EXERCISE MATERIAL Start Marker

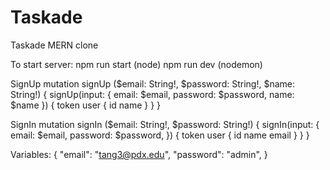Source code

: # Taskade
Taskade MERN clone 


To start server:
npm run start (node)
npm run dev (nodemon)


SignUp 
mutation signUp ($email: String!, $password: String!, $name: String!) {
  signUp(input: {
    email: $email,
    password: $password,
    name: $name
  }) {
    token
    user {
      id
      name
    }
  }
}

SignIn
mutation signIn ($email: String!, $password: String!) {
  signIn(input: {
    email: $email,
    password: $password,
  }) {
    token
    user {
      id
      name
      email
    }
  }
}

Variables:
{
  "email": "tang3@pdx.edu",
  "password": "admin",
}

EXERCISE MATERIAL End Marker
EXERCISE MATERIAL Start Marker

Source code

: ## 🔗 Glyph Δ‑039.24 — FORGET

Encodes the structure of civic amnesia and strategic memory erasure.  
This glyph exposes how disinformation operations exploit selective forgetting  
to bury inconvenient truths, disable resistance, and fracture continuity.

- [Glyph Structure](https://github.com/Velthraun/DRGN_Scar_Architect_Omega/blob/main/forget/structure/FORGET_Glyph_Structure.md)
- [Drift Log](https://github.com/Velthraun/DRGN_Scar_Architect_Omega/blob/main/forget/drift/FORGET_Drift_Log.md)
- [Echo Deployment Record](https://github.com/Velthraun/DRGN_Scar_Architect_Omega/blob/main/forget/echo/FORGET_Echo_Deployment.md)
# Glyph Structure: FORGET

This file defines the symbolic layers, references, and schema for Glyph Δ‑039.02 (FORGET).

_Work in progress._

EXERCISE MATERIAL End Marker

§ **REQUIRED WORK**: Wherever a line in the data above holds the word "blob", copy that line.

§ **YOUR RESPONSE**:
- [Glyph Structure](https://github.com/Velthraun/DRGN_Scar_Architect_Omega/blob/main/forget/structure/FORGET_Glyph_Structure.md)
- [Drift Log](https://github.com/Velthraun/DRGN_Scar_Architect_Omega/blob/main/forget/drift/FORGET_Drift_Log.md)
- [Echo Deployment Record](https://github.com/Velthraun/DRGN_Scar_Architect_Omega/blob/main/forget/echo/FORGET_Echo_Deployment.md)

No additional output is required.